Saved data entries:
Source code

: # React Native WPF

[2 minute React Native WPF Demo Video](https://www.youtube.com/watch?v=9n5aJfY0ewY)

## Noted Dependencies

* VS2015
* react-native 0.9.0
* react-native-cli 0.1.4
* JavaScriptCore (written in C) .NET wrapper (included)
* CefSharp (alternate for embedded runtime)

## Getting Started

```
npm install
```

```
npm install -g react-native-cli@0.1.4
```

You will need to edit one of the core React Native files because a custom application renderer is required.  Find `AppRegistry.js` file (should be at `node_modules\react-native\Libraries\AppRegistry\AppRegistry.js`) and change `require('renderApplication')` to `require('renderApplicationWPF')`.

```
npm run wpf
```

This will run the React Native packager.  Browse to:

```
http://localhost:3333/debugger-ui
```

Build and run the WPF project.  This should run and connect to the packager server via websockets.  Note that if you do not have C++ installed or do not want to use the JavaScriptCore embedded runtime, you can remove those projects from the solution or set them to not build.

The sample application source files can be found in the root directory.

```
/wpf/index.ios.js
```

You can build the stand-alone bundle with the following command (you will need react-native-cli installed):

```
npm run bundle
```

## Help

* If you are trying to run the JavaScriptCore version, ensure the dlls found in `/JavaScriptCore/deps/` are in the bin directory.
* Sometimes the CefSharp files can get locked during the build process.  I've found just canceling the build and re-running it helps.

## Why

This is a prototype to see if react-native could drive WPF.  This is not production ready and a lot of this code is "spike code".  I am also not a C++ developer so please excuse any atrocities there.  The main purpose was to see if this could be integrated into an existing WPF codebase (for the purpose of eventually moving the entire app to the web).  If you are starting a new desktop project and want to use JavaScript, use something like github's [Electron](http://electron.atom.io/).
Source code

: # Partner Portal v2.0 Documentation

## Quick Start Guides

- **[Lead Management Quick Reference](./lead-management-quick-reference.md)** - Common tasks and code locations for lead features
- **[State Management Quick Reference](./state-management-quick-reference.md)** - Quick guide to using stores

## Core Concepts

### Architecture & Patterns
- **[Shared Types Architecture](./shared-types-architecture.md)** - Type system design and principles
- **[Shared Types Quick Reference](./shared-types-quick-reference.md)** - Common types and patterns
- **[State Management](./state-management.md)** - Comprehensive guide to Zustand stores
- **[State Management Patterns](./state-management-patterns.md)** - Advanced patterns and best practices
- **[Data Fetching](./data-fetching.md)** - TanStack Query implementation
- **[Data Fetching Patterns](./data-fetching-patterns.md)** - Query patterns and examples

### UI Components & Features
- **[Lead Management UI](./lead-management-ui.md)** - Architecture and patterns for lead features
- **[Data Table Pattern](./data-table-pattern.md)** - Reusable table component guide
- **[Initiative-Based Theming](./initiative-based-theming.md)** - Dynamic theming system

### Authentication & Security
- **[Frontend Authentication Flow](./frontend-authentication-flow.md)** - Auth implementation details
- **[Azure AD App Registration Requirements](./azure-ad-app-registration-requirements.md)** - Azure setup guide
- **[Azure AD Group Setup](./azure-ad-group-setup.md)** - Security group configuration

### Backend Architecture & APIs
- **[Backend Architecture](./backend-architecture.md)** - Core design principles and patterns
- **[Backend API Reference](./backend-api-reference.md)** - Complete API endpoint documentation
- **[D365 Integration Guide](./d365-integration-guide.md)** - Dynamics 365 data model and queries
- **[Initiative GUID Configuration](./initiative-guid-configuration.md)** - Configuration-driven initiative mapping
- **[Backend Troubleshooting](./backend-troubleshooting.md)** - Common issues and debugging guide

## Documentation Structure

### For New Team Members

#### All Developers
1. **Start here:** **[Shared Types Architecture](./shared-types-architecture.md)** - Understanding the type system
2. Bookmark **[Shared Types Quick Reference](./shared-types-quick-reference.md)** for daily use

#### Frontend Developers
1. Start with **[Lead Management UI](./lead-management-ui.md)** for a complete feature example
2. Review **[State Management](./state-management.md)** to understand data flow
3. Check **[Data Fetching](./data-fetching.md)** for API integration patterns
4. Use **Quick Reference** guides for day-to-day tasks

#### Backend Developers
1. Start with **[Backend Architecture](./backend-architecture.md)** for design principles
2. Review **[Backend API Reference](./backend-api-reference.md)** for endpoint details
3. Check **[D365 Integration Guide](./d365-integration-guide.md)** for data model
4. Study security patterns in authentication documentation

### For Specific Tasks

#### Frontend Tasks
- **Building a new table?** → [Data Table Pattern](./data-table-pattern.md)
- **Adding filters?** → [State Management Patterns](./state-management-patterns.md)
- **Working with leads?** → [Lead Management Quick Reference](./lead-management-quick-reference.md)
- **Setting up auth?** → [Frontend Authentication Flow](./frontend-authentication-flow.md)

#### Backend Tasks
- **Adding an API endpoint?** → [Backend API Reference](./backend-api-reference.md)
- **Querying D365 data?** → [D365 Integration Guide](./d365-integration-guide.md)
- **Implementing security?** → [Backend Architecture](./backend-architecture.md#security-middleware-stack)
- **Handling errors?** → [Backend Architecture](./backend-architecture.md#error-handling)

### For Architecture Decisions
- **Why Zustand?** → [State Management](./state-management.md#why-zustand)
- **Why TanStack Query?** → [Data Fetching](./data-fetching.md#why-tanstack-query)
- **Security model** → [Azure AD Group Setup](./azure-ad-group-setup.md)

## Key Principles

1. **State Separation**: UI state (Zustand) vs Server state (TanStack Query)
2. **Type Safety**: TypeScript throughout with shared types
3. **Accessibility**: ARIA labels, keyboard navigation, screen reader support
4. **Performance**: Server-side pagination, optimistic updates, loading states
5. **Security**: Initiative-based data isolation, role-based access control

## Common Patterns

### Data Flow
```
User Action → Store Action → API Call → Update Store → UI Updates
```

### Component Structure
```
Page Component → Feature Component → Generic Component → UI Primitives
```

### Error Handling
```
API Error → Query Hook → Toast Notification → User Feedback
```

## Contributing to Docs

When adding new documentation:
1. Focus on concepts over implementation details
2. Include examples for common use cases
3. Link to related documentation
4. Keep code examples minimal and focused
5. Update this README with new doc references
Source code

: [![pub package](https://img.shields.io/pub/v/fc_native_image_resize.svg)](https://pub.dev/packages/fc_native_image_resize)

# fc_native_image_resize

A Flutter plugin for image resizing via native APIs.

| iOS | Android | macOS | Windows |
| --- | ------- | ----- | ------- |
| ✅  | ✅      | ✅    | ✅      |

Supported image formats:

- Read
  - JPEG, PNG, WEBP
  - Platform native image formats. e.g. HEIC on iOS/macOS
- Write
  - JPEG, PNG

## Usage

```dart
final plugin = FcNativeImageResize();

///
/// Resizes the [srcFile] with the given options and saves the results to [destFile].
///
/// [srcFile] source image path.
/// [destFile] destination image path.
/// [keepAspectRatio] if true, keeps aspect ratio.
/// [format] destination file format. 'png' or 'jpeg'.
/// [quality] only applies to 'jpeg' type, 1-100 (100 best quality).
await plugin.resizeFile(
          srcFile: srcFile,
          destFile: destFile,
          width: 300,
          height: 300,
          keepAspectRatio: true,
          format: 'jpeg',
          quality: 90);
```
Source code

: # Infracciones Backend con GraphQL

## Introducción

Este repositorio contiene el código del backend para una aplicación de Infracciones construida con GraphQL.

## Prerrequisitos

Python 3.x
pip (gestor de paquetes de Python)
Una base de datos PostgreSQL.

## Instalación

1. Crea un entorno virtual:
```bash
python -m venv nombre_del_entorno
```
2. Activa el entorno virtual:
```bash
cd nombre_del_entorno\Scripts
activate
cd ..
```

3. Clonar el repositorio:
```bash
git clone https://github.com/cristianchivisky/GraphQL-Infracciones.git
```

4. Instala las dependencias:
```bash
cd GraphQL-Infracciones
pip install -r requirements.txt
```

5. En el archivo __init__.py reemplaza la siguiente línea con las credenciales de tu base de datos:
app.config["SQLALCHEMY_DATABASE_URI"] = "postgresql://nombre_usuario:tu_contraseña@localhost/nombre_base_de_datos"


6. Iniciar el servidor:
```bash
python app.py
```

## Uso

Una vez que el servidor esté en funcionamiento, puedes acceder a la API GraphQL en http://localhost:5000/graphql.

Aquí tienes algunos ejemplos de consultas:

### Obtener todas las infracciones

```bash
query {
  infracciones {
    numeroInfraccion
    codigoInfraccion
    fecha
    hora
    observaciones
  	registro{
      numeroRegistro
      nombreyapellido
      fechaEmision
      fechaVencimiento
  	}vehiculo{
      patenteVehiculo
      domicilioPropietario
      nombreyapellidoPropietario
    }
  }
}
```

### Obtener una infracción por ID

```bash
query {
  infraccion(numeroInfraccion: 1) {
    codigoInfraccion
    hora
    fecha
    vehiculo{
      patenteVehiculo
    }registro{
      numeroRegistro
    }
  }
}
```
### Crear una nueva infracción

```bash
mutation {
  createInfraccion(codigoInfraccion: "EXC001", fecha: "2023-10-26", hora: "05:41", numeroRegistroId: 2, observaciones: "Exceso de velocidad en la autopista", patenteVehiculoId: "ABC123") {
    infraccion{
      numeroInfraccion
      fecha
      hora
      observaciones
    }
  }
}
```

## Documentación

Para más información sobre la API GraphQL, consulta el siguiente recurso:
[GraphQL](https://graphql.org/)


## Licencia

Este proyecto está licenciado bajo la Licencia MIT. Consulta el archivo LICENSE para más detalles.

▸ What you need to do:
Reproduce each line above that contains "GraphQL".

▸ Solution for this problem:
: # Infracciones Backend con GraphQL
Este repositorio contiene el código del backend para una aplicación de Infracciones construida con GraphQL.
git clone https://github.com/cristianchivisky/GraphQL-Infracciones.git
cd GraphQL-Infracciones
Una vez que el servidor esté en funcionamiento, puedes acceder a la API GraphQL en http://localhost:5000/graphql.
Para más información sobre la API GraphQL, consulta el siguiente recurso:
[GraphQL](https://graphql.org/)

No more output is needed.